* **Exercise instructions**: Report the count of lines containing the word "contents" in these records, with no other text.

* **Information supplied**:
◇ ◇ ◇
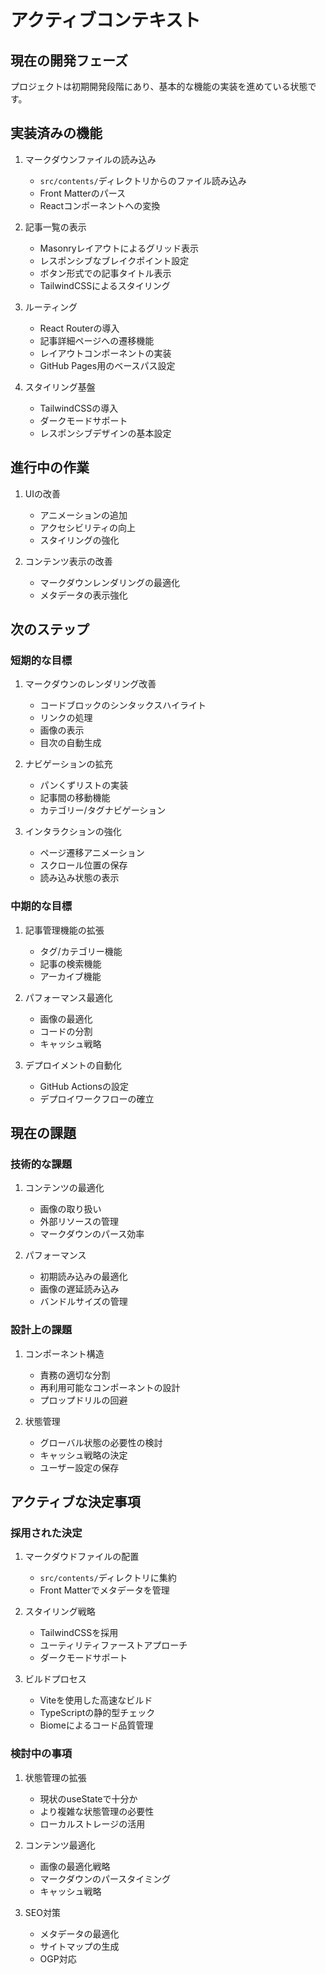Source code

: # アクティブコンテキスト

## 現在の開発フェーズ
プロジェクトは初期開発段階にあり、基本的な機能の実装を進めている状態です。

## 実装済みの機能
1. マークダウンファイルの読み込み
   - `src/contents/`ディレクトリからのファイル読み込み
   - Front Matterのパース
   - Reactコンポーネントへの変換

2. 記事一覧の表示
   - Masonryレイアウトによるグリッド表示
   - レスポンシブなブレイクポイント設定
   - ボタン形式での記事タイトル表示
   - TailwindCSSによるスタイリング

3. ルーティング
   - React Routerの導入
   - 記事詳細ページへの遷移機能
   - レイアウトコンポーネントの実装
   - GitHub Pages用のベースパス設定

4. スタイリング基盤
   - TailwindCSSの導入
   - ダークモードサポート
   - レスポンシブデザインの基本設定

## 進行中の作業
1. UIの改善
   - アニメーションの追加
   - アクセシビリティの向上
   - スタイリングの強化

2. コンテンツ表示の改善
   - マークダウンレンダリングの最適化
   - メタデータの表示強化

## 次のステップ

### 短期的な目標
1. マークダウンのレンダリング改善
   - コードブロックのシンタックスハイライト
   - リンクの処理
   - 画像の表示
   - 目次の自動生成

2. ナビゲーションの拡充
   - パンくずリストの実装
   - 記事間の移動機能
   - カテゴリー/タグナビゲーション

3. インタラクションの強化
   - ページ遷移アニメーション
   - スクロール位置の保存
   - 読み込み状態の表示

### 中期的な目標
1. 記事管理機能の拡張
   - タグ/カテゴリー機能
   - 記事の検索機能
   - アーカイブ機能

2. パフォーマンス最適化
   - 画像の最適化
   - コードの分割
   - キャッシュ戦略

3. デプロイメントの自動化
   - GitHub Actionsの設定
   - デプロイワークフローの確立

## 現在の課題

### 技術的な課題
1. コンテンツの最適化
   - 画像の取り扱い
   - 外部リソースの管理
   - マークダウンのパース効率

2. パフォーマンス
   - 初期読み込みの最適化
   - 画像の遅延読み込み
   - バンドルサイズの管理

### 設計上の課題
1. コンポーネント構造
   - 責務の適切な分割
   - 再利用可能なコンポーネントの設計
   - プロップドリルの回避

2. 状態管理
   - グローバル状態の必要性の検討
   - キャッシュ戦略の決定
   - ユーザー設定の保存

## アクティブな決定事項

### 採用された決定
1. マークダウドファイルの配置
   - `src/contents/`ディレクトリに集約
   - Front Matterでメタデータを管理

2. スタイリング戦略
   - TailwindCSSを採用
   - ユーティリティファーストアプローチ
   - ダークモードサポート

3. ビルドプロセス
   - Viteを使用した高速なビルド
   - TypeScriptの静的型チェック
   - Biomeによるコード品質管理

### 検討中の事項
1. 状態管理の拡張
   - 現状のuseStateで十分か
   - より複雑な状態管理の必要性
   - ローカルストレージの活用

2. コンテンツ最適化
   - 画像の最適化戦略
   - マークダウンのパースタイミング
   - キャッシュ戦略

3. SEO対策
   - メタデータの最適化
   - サイトマップの生成
   - OGP対応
◇ ◇ ◇
* **Task solution**: 2